Try it>
Collect every line of the records below that contains the word "propulsion".

Input>
————————

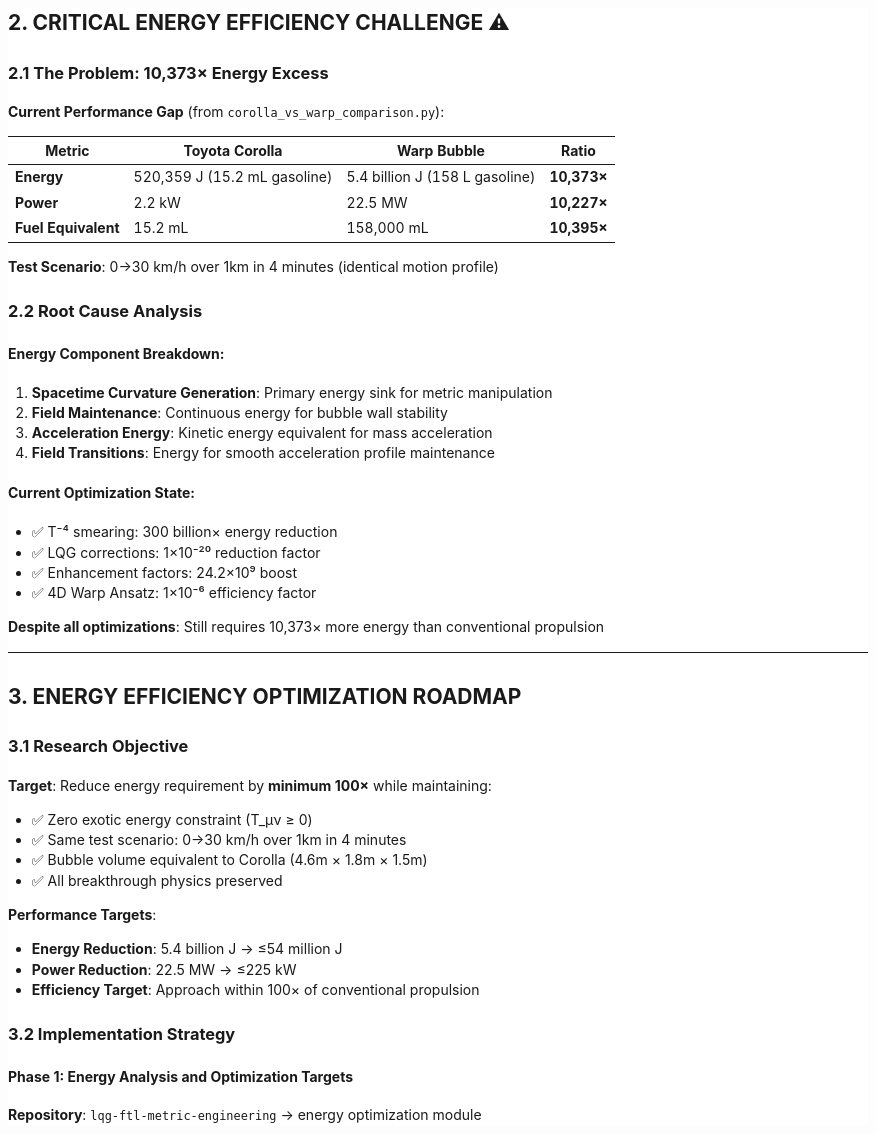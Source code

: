 ## 2. CRITICAL ENERGY EFFICIENCY CHALLENGE ⚠️

### 2.1 The Problem: 10,373× Energy Excess

**Current Performance Gap** (from `corolla_vs_warp_comparison.py`):

| Metric | Toyota Corolla | Warp Bubble | Ratio |
|--------|----------------|-------------|-------|
| **Energy** | 520,359 J (15.2 mL gasoline) | 5.4 billion J (158 L gasoline) | **10,373×** |
| **Power** | 2.2 kW | 22.5 MW | **10,227×** |
| **Fuel Equivalent** | 15.2 mL | 158,000 mL | **10,395×** |

**Test Scenario**: 0→30 km/h over 1km in 4 minutes (identical motion profile)

### 2.2 Root Cause Analysis

#### **Energy Component Breakdown**:
1. **Spacetime Curvature Generation**: Primary energy sink for metric manipulation
2. **Field Maintenance**: Continuous energy for bubble wall stability
3. **Acceleration Energy**: Kinetic energy equivalent for mass acceleration  
4. **Field Transitions**: Energy for smooth acceleration profile maintenance

#### **Current Optimization State**:
- ✅ T⁻⁴ smearing: 300 billion× energy reduction
- ✅ LQG corrections: 1×10⁻²⁰ reduction factor
- ✅ Enhancement factors: 24.2×10⁹ boost
- ✅ 4D Warp Ansatz: 1×10⁻⁶ efficiency factor

**Despite all optimizations**: Still requires 10,373× more energy than conventional propulsion

---

## 3. ENERGY EFFICIENCY OPTIMIZATION ROADMAP

### 3.1 Research Objective

**Target**: Reduce energy requirement by **minimum 100×** while maintaining:
- ✅ Zero exotic energy constraint (T_μν ≥ 0)
- ✅ Same test scenario: 0→30 km/h over 1km in 4 minutes  
- ✅ Bubble volume equivalent to Corolla (4.6m × 1.8m × 1.5m)
- ✅ All breakthrough physics preserved

**Performance Targets**:
- **Energy Reduction**: 5.4 billion J → ≤54 million J
- **Power Reduction**: 22.5 MW → ≤225 kW
- **Efficiency Target**: Approach within 100× of conventional propulsion

### 3.2 Implementation Strategy

#### **Phase 1: Energy Analysis and Optimization Targets** 
**Repository**: `lqg-ftl-metric-engineering` → energy optimization module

————————

Output of the exercise>
**Despite all optimizations**: Still requires 10,373× more energy than conventional propulsion
- **Efficiency Target**: Approach within 100× of conventional propulsion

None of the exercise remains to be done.